Can AI Own Itself?
Artificial intelligence (AI) has evolved from a software concept into an active presence in our lives. We use it to manage our power grids, analyze medical data and keep planes in the air (just to name a few examples). In general, AI solves problems by performing automated analyses of data based on programmer-supplied algorithms. Often it also incorporates machine learning, where the program trains itself to become “smarter.” No longer is AI just an attempt to replicate human intelligence — it can have a mind of its own — and it can be different.
In recent years, patent offices around the world have seen a surge of AI-related patent filings. These AI patent applications have challenged our existing standards for patent eligibility, and they raise an important question about intellectual property (IP): When machine learning takes AI beyond its human programmers’ contributions, can AI own itself? The answer to this question is tricky because it will have to encompass not only who has a right to profit from AI, but also who’s responsible for insufficient or even damaging outcomes.
A word from WIPO
Last year, World Intellectual Property Organization (WIPO) General Director Francis Gurry said, “The fundamental goals of the IP system have always been to encourage new technologies and creative works, and to create a sustainable economic basis for invention and creation. From a purely economic perspective, if we set aside other aims of the IP system, such as “just reward” and moral rights, there is no reason why we shouldn’t use IP to reward AI-generated inventions or creations.” However, Gurry admitted that “this still requires some thought” and that “the answers are not clear.”

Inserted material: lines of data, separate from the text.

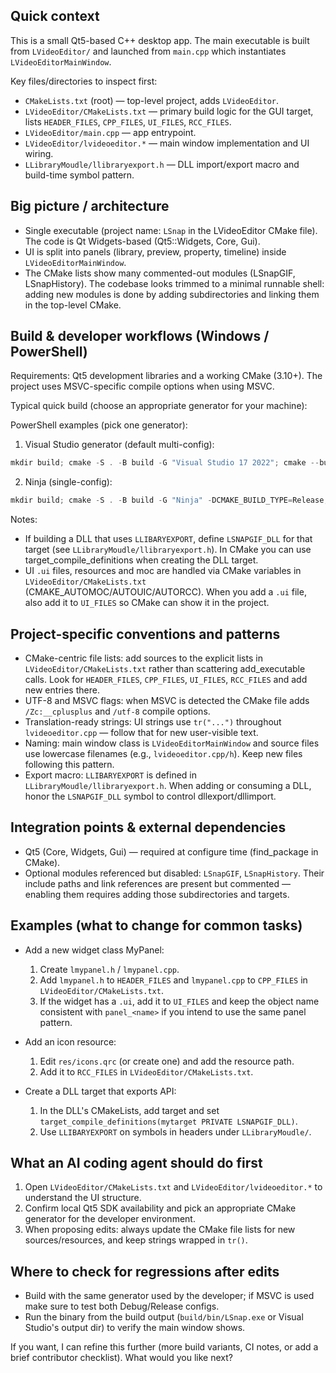 ## Quick context

This is a small Qt5-based C++ desktop app. The main executable is built from `LVideoEditor/` and launched from `main.cpp` which instantiates `LVideoEditorMainWindow`.

Key files/directories to inspect first:
- `CMakeLists.txt` (root) — top-level project, adds `LVideoEditor`.
- `LVideoEditor/CMakeLists.txt` — primary build logic for the GUI target, lists `HEADER_FILES`, `CPP_FILES`, `UI_FILES`, `RCC_FILES`.
- `LVideoEditor/main.cpp` — app entrypoint.
- `LVideoEditor/lvideoeditor.*` — main window implementation and UI wiring.
- `LLibraryMoudle/llibraryexport.h` — DLL import/export macro and build-time symbol pattern.

## Big picture / architecture

- Single executable (project name: `LSnap` in the LVideoEditor CMake file). The code is Qt Widgets-based (Qt5::Widgets, Core, Gui).
- UI is split into panels (library, preview, property, timeline) inside `LVideoEditorMainWindow`.
- The CMake lists show many commented-out modules (LSnapGIF, LSnapHistory). The codebase looks trimmed to a minimal runnable shell: adding new modules is done by adding subdirectories and linking them in the top-level CMake.

## Build & developer workflows (Windows / PowerShell)

Requirements: Qt5 development libraries and a working CMake (3.10+). The project uses MSVC-specific compile options when using MSVC.

Typical quick build (choose an appropriate generator for your machine):

PowerShell examples (pick one generator):

1) Visual Studio generator (default multi-config):
```powershell
mkdir build; cmake -S . -B build -G "Visual Studio 17 2022"; cmake --build build --config Debug
```

2) Ninja (single-config):
```powershell
mkdir build; cmake -S . -B build -G "Ninja" -DCMAKE_BUILD_TYPE=Release; cmake --build build --config Release
```

Notes:
- If building a DLL that uses `LLIBARYEXPORT`, define `LSNAPGIF_DLL` for that target (see `LLibraryMoudle/llibraryexport.h`). In CMake you can use target_compile_definitions when creating the DLL target.
- UI `.ui` files, resources and moc are handled via CMake variables in `LVideoEditor/CMakeLists.txt` (CMAKE_AUTOMOC/AUTOUIC/AUTORCC). When you add a `.ui` file, also add it to `UI_FILES` so CMake can show it in the project.

## Project-specific conventions and patterns

- CMake-centric file lists: add sources to the explicit lists in `LVideoEditor/CMakeLists.txt` rather than scattering add_executable calls. Look for `HEADER_FILES`, `CPP_FILES`, `UI_FILES`, `RCC_FILES` and add new entries there.
- UTF-8 and MSVC flags: when MSVC is detected the CMake file adds `/Zc:__cplusplus` and `/utf-8` compile options.
- Translation-ready strings: UI strings use `tr("...")` throughout `lvideoeditor.cpp` — follow that for new user-visible text.
- Naming: main window class is `LVideoEditorMainWindow` and source files use lowercase filenames (e.g., `lvideoeditor.cpp/h`). Keep new files following this pattern.
- Export macro: `LLIBARYEXPORT` is defined in `LLibraryMoudle/llibraryexport.h`. When adding or consuming a DLL, honor the `LSNAPGIF_DLL` symbol to control dllexport/dllimport.

## Integration points & external dependencies

- Qt5 (Core, Widgets, Gui) — required at configure time (find_package in CMake).
- Optional modules referenced but disabled: `LSnapGIF`, `LSnapHistory`. Their include paths and link references are present but commented — enabling them requires adding those subdirectories and targets.

## Examples (what to change for common tasks)

- Add a new widget class MyPanel:
  1. Create `lmypanel.h` / `lmypanel.cpp`.
  2. Add `lmypanel.h` to `HEADER_FILES` and `lmypanel.cpp` to `CPP_FILES` in `LVideoEditor/CMakeLists.txt`.
  3. If the widget has a `.ui`, add it to `UI_FILES` and keep the object name consistent with `panel_<name>` if you intend to use the same panel pattern.

- Add an icon resource:
  1. Edit `res/icons.qrc` (or create one) and add the resource path.
  2. Add it to `RCC_FILES` in `LVideoEditor/CMakeLists.txt`.

- Create a DLL target that exports API:
  1. In the DLL's CMakeLists, add target and set `target_compile_definitions(mytarget PRIVATE LSNAPGIF_DLL)`.
  2. Use `LLIBARYEXPORT` on symbols in headers under `LLibraryMoudle/`.

## What an AI coding agent should do first

1. Open `LVideoEditor/CMakeLists.txt` and `LVideoEditor/lvideoeditor.*` to understand the UI structure.
2. Confirm local Qt5 SDK availability and pick an appropriate CMake generator for the developer environment.
3. When proposing edits: always update the CMake file lists for new sources/resources, and keep strings wrapped in `tr()`.

## Where to check for regressions after edits

- Build with the same generator used by the developer; if MSVC is used make sure to test both Debug/Release configs.
- Run the binary from the build output (`build/bin/LSnap.exe` or Visual Studio's output dir) to verify the main window shows.

If you want, I can refine this further (more build variants, CI notes, or add a brief contributor checklist). What would you like next?
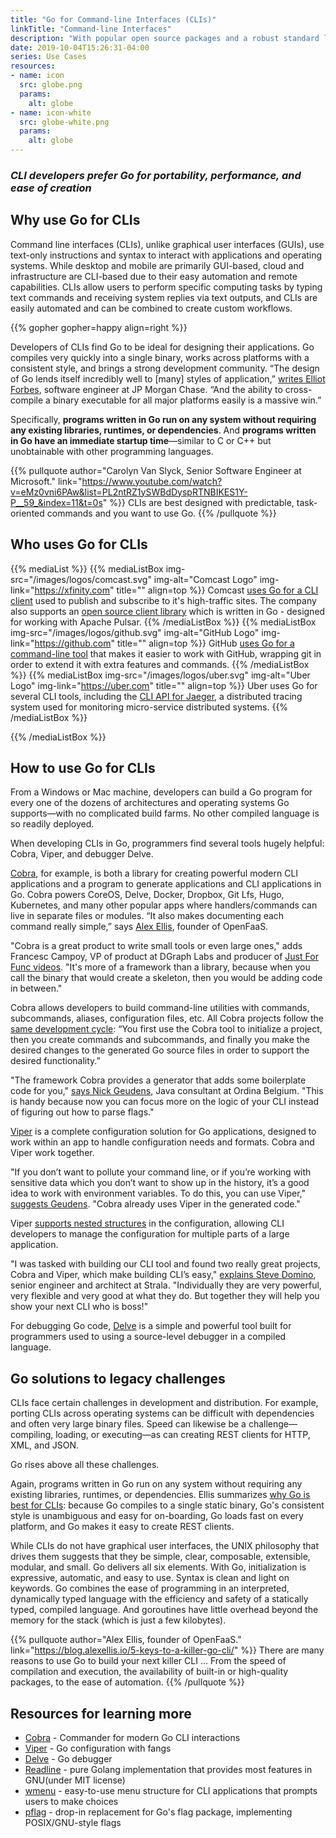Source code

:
 ```yaml
---
title: "Go for Command-line Interfaces (CLIs)"
linkTitle: "Command-line Interfaces"
description: "With popular open source packages and a robust standard library, use Go to create fast and elegant CLIs."
date: 2019-10-04T15:26:31-04:00
series: Use Cases
resources:
- name: icon
  src: globe.png
  params:
    alt: globe
- name: icon-white
  src: globe-white.png
  params:
    alt: globe
---
```


### _CLI developers prefer Go for portability, performance, and ease of creation_

## **Why use Go for CLIs**

Command line interfaces (CLIs), unlike graphical user interfaces (GUIs), use text-only instructions and syntax to interact with applications and operating systems. While desktop and mobile are primarily GUI-based, cloud and infrastructure are CLI-based due to their easy automation and remote capabilities. CLIs allow users to perform specific computing tasks by typing text commands and receiving system replies via text outputs, and CLIs are easily automated and can be combined to create custom workflows.

{{% gopher gopher=happy align=right %}}

Developers of CLIs find Go to be ideal for designing their applications. Go compiles very quickly into a single binary, works across platforms with a consistent style, and brings a strong development community. “The design of Go lends itself incredibly well to [many] styles of application,” [writes Elliot Forbes](https://tutorialedge.net/golang/building-a-cli-in-go/), software engineer at JP Morgan Chase. “And the ability to cross-compile a binary executable for all major platforms easily is a massive win.”

Specifically, **programs written in Go run on any system without requiring any existing libraries, runtimes, or dependencies**. And **programs written in Go have an immediate startup time**—similar to C or C++ but unobtainable with other programming languages. 

{{% pullquote author="Carolyn Van Slyck, Senior Software Engineer at Microsoft." link="https://www.youtube.com/watch?v=eMz0vni6PAw&list=PL2ntRZ1ySWBdDyspRTNBIKES1Y-P__59_&index=11&t=0s" %}}
CLIs are best designed with predictable, task-oriented commands and you want to use Go.
{{% /pullquote %}}

## **Who uses Go for CLIs**

{{% mediaList %}}
    {{% mediaListBox img-src="/images/logos/comcast.svg" img-alt="Comcast Logo" img-link="https://xfinity.com" title="" align=top %}}
Comcast [uses Go for a CLI client](https://github.com/Comcast/pulsar-client-go/blob/master/cli/main.go) used to publish and subscribe to it's high-traffic sites. The company also supports an [open source client library](https://github.com/Comcast/pulsar-client-go) which is written in Go - designed for working with Apache Pulsar.
    {{% /mediaListBox %}}
    {{% mediaListBox img-src="/images/logos/github.svg" img-alt="GitHub Logo"  img-link="https://github.com" title="" align=top  %}}
GitHub [uses Go for a command-line tool](https://github.com/github/hub) that makes it easier to work with GitHub, wrapping git in order to extend it with extra features and commands.
    {{% /mediaListBox %}}
    {{% mediaListBox img-src="/images/logos/uber.svg" img-alt="Uber Logo"  img-link="https://uber.com" title="" align=top  %}}
Uber uses Go for several CLI tools, including the [CLI API for Jaeger](https://www.jaegertracing.io/docs/1.14/cli/), a distributed tracing system used for monitoring micro-service distributed systems.
    {{% /mediaListBox %}}

{{% /mediaListBox %}}


## **How to use Go for CLIs**

From a Windows or Mac machine, developers can build a Go program for every one of the dozens of architectures and operating systems Go supports—with no complicated build farms. No other compiled language is so readily deployed.

When developing CLIs in Go, programmers find several tools hugely helpful: Cobra, Viper, and debugger Delve.

[Cobra](https://github.com/spf13/cobra), for example, is both a library for creating powerful modern CLI applications and a program to generate applications and CLI applications in Go. Cobra powers CoreOS, Delve, Docker, Dropbox, Git Lfs, Hugo, Kubernetes, and many other popular apps where handlers/commands can live in separate files or modules. “It also makes documenting each command really simple,” says [Alex Ellis](https://blog.alexellis.io/5-keys-to-a-killer-go-cli/), founder of OpenFaaS.

"Cobra is a great product to write small tools or even large ones," adds Francesc Campoy, VP of product at DGraph Labs and producer of [Just For Func videos](https://www.youtube.com/watch?v=WvWPGVKLvR4). "It's more of a framework than a library, because when you call the binary that would create a skeleton, then you would be adding code in between."

Cobra allows developers to build command-line utilities with commands, subcommands, aliases, configuration files, etc. All Cobra projects follow the [same development cycle](https://www.linode.com/docs/development/go/using-cobra/):  “You first use the Cobra tool to initialize a project, then you create commands and subcommands, and finally you make the desired changes to the generated Go source files in order to support the desired functionality.”

"The framework Cobra provides a generator that adds some boilerplate code for you," [says Nick Geudens](https://ordina-jworks.github.io/development/2018/10/20/make-your-own-cli-with-golang-and-cobra.html), Java consultant at Ordina Belgium. "This is handy because now you can focus more on the logic of your CLI instead of figuring out how to parse flags."

[Viper](https://github.com/spf13/viper) is a complete configuration solution for Go applications, designed to work within an app to handle configuration needs and formats. Cobra and Viper work together.

"If you don’t want to pollute your command line, or if you’re working with sensitive data which you don’t want to show up in the history, it’s a good idea to work with environment variables. To do this, you can use Viper," [suggests Geudens](https://ordina-jworks.github.io/development/2018/10/20/make-your-own-cli-with-golang-and-cobra.html). "Cobra already uses Viper in the generated code."

Viper [supports nested structures](https://scene-si.org/2017/04/20/managing-configuration-with-viper/) in the configuration, allowing CLI developers to manage the configuration for multiple parts of a large application.

"I was tasked with building our CLI tool and found two really great projects, Cobra and Viper, which make building CLI’s easy," [explains Steve Domino](https://medium.com/@skdomino/writing-better-clis-one-snake-at-a-time-d22e50e60056), senior engineer and architect at Strala. "Individually they are very powerful, very flexible and very good at what they do. But together they will help you show your next CLI who is boss!"

For debugging Go code, [Delve](https://github.com/go-delve/delve) is a simple and powerful tool built for programmers used to using a source-level debugger in a compiled language.

## **Go solutions to legacy challenges**

CLIs face certain challenges in development and distribution.  For example, porting CLIs across operating systems can be difficult with dependencies and often very large binary files. Speed can likewise be a challenge—compiling, loading, or executing—as can creating REST clients for HTTP, XML, and JSON.

Go rises above all these challenges.

Again, programs written in Go run on any system without requiring any existing libraries, runtimes, or dependencies. Ellis summarizes [why Go is best for CLIs](https://blog.alexellis.io/5-keys-to-a-killer-go-cli/): because Go compiles to a single static binary, Go's consistent style is unambiguous and easy for on-boarding, Go loads fast on every platform, and Go makes it easy to create REST clients.

While CLIs do not have graphical user interfaces, the UNIX philosophy that drives them suggests that they be simple, clear, composable, extensible, modular, and small. Go delivers all six elements. With Go, initialization is expressive, automatic, and easy to use. Syntax is clean and light on keywords. Go combines the ease of programming in an interpreted, dynamically typed language with the efficiency and safety of a statically typed, compiled language. And goroutines have little overhead beyond the memory for the stack (which is just a few kilobytes).

{{% pullquote author="Alex Ellis, founder of OpenFaaS." link="https://blog.alexellis.io/5-keys-to-a-killer-go-cli/" %}}
There are many reasons to use Go to build your next killer CLI ... From the speed of compilation and execution, the availability of built-in or high-quality packages, to the ease of automation.
{{% /pullquote %}}

## **Resources for learning more**

*   [Cobra](https://github.com/spf13/cobra) - Commander for modern Go CLI interactions
*   [Viper](https://github.com/spf13/viper) - Go configuration with fangs
*   [Delve](https://github.com/derekparker/delve) - Go debugger
*   [Readline](https://github.com/chzyer/readline) - pure Golang implementation that provides most features in GNU(under MIT license)
*   [wmenu](https://github.com/dixonwille/wmenu) - easy-to-use menu structure for CLI applications that prompts users to make choices
*   [pflag](https://github.com/spf13/pflag) - drop-in replacement for Go's flag package, implementing POSIX/GNU-style flags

The current thinking on AI ownership
U.S. courts have been clear that machines are not individuals and thus can not own property or be held liable. Indeed, the general worldwide consensus at the moment is that AI belongs to its human programmer or programmers. There have been numerous test cases to back up this consensus. Artworks, for example, “created” by AI so far rely predominantly on the continual tweaking of algorithms by humans to achieve the final result. In such cases, AI indeed seems to be merely a tool employed by a human.
Still, questions remain. For example, much of what AI does is analyze massive data sets. This raises the question of whether the owners of such data are entitled to IP rights for inventions that used their data. The Internet of Things poses another question along the same lines: Who owns a program whose functionality depends on interaction with other proprietary devices or programs? There is no simple answer, and it gets even more complicated.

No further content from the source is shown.